• _ABOUT THIS EXERCISE_:
Extract every line below that contains the word "with".

• _EXERCISE INPUTS_:
┄┄┄┄┄┄┄┄┄┄┄┄┄┄┄┄┄┄┄┄

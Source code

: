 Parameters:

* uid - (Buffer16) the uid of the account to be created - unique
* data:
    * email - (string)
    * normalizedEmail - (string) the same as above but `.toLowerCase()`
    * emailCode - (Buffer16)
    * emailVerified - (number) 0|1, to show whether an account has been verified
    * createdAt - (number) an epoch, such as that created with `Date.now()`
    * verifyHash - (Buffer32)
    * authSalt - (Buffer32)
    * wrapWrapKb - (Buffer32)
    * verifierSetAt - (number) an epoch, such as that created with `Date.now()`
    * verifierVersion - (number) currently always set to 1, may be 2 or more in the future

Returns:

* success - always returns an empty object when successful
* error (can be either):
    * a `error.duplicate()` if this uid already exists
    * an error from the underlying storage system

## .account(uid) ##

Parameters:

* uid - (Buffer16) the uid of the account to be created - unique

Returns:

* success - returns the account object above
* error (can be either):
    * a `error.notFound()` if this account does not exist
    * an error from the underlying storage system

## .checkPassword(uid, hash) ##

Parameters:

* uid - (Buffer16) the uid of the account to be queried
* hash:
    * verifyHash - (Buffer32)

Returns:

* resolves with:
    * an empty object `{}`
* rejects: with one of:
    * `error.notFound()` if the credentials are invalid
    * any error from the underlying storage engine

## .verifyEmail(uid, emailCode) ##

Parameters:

┄┄┄┄┄┄┄┄┄┄┄┄┄┄┄┄┄┄┄┄

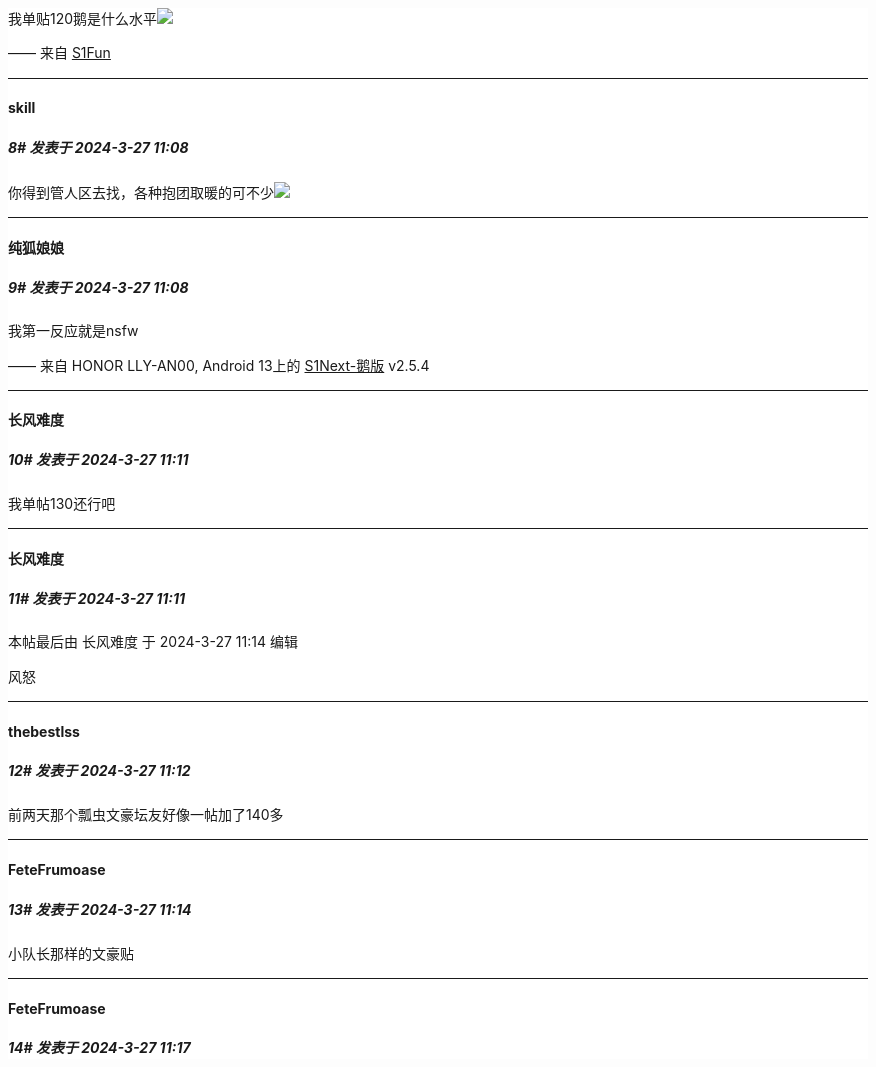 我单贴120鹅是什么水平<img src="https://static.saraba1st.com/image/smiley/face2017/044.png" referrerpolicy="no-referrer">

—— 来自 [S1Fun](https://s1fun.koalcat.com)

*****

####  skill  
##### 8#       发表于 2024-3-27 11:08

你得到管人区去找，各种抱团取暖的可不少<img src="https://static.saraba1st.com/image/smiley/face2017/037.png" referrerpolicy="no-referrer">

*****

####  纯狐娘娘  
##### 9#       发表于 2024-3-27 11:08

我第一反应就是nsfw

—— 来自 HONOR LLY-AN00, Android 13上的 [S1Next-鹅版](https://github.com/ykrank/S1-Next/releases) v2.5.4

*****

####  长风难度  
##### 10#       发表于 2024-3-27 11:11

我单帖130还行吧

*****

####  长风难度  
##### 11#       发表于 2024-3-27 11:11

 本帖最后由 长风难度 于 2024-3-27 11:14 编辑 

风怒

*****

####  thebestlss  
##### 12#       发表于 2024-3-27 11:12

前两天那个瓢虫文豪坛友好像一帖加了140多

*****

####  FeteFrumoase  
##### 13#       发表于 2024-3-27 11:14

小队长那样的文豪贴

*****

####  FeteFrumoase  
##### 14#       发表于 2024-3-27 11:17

┄┄┄┄┄┄┄┄┄┄┄┄┄┄┄┄┄┄┄┄

• _TASK ANSWER_:
    * createdAt - (number) an epoch, such as that created with `Date.now()`
    * verifierSetAt - (number) an epoch, such as that created with `Date.now()`
* resolves with:
* rejects: with one of:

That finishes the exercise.